Menurut Mangil Martowidjojo, mantan komandan Detasemen Kawal Pribadi (DKP), Presiden Soekarno berada di Lanuma Halim Perdanakusuma karena dibawa oleh para pengawalnya, atas perintah Wakil Komandan Cakrabirawa Kolonel Maulwi Saelan. Perintah itu dikeluarkan setelah mendapat laporan bahwa di sekitar Medan Merdeka banyak pasukan militer yang tidak dikenal. Presiden menerima laporan itu pada waktu berada dalam perjalanan menuju Istana Negara. Kepergiannya ke Halim sesuai dengan "operating standing procedure" (ketentuan prosedur operasi) Cakrabirawa, yaitu apabila situasi gawat, Presiden harus diselamatkan dengan cara:
a. Membawa ke Lanuma Halim Perdanakusuma dan menerbangkannya ke tempat yang aman dengan menggunakan "jet star",
b. Membawanya ke Tanjung Priok dan membawanya dengan kapal laut kepresidenan, "R.I. Baruna",
c. Sedangkan jika di ddarat menggunakan kendaraan berlapis baja anti peluru.

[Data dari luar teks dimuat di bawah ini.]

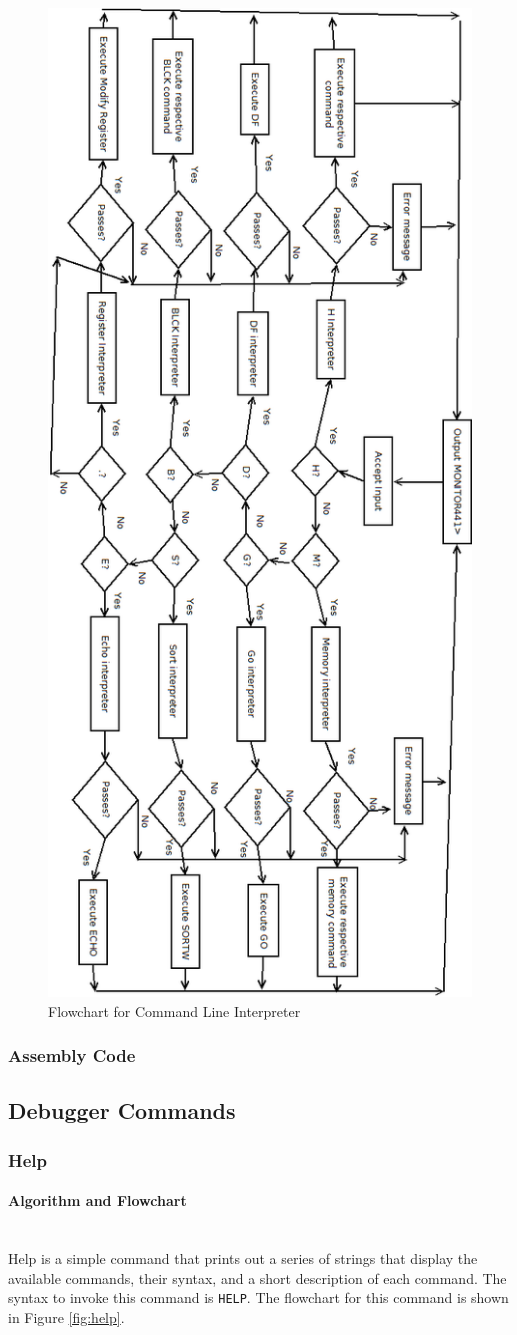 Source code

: \documentclass[12pt]{article}
\begin{document}
			\begin{figure}[H]
				\centering
				\includegraphics[width=.55\linewidth]{commandint}
				\caption{Flowchart for Command Line Interpreter}
				\label{fig:commandint}
			\end{figure}
			
			\subsubsection{Assembly Code}
			
			
			\subsection{Debugger Commands}
			\subsubsection{Help}
			\paragraph{Algorithm and Flowchart}~\\
			Help is a simple command that prints out a series of strings that display the available commands, their syntax, and a short description of each command. The syntax to invoke this command is \texttt{HELP}. The flowchart for this command is shown in Figure \ref{fig:help}.
			
\end{document}

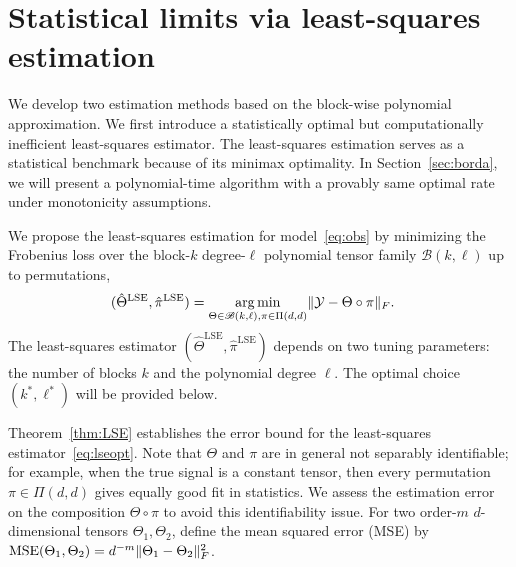 \documentclass[12pt]{article}
\theoremstyle{definition}
\def\caliB{\mathscr{B}}
\begin{document}
\section{\color{blue}Statistical limits via least-squares estimation}\label{sec:lse}
We develop two estimation methods based on the block-wise polynomial approximation. We first introduce a statistically optimal but computationally inefficient least-squares estimator. The least-squares estimation serves as a statistical benchmark because of its minimax optimality. 
In Section~\ref{sec:borda}, we will present a polynomial-time algorithm with a provably same optimal rate under monotonicity assumptions.

We propose the least-squares estimation for model~\eqref{eq:obs} by minimizing the Frobenius loss over the block-$k$ degree-$\ell$ polynomial tensor family $\caliB(k,\ell)$ up to permutations, 
\begin{align}\label{eq:lseopt}
    (\hat\Theta^{\text{LSE}},\hat \pi^{\text{LSE}}) &= \argmin_{\Theta\in\caliB(k,\ell), \pi\in \Pi(d,d)}\FnormSize{}{\tY-\Theta\circ\pi}.
\end{align}
The least-squares estimator $(\hat\Theta^{\text{LSE}},\hat\pi^{\text{LSE}})$ depends on two tuning parameters: the number of blocks $k$ and the polynomial degree $\ell$. The optimal choice $(k^*,\ell^*)$ will be provided below. 

Theorem~\ref{thm:LSE} establishes the error bound for the least-squares estimator~\eqref{eq:lseopt}. Note that $\Theta$ and $\pi$ are in general not separably identifiable; for example, when the true signal is a constant tensor, then every permutation $\pi\in \Pi(d,d)$ gives equally good fit in statistics. We assess the estimation error on the composition $\Theta \circ \pi$ to avoid this identifiability issue. For two order-$m$ $d$-dimensional tensors $\Theta_1, \Theta_2$, define the mean squared error (MSE) by $\textup{MSE}(\Theta_1,\Theta_2) = d^{-m}\lVert\Theta_1-\Theta_2\rVert_F^2$. 
 
\end{document}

Menurut Maulwi Saelan, setelah manaerima pesan Mayjen Soeharto, sekitar pukul 22.30, Presiden Soekarno meninggalkan Lanima Halim Perdanakusuma menuju Bogor. Keberangkatan ini kemudian dilaorkan kepada Mayjen Soeharto.
Dengan menggunakan unsur-unsur Kostrad yang sedang berada di Jakarta dalam rangka Parade Hari Ulang Tahun ABRI, Pangkostrad mulai menggerakkan pasukannya pada 1 Oktober itu juga. Kekuatan yang berhasil dihimpun Pangkostrad untuk melakukan operasinya itu adalah Batalyon 328 Kujang/Siliwangi, Batalyon 2 Kavaleri dan Batalyon 1 Resimen Para Komando Angkatan Darat (RPKAD) di bawah pimpinan Kolonel Sarwo Edhie Wibowo. Langkah pertamanya adalah berupaya menetralisir pasukan-pasukan yang berada di sekitar Medan Merdeka yang dipergunakan oleh pihak G-30-S/PKI. Anggota pasukan Batalyon 530/Brawijaya minus satu kompi, berhasil ditarik ke Markas Kostrad di Merdeka Timur, sedangkan Batalyon 545/Diponegoro sektar pukul 17.00 berhasil ditarik mundur oleh pihak G-30-S/PKI ke Lanuma Hlim Perdanakusuma.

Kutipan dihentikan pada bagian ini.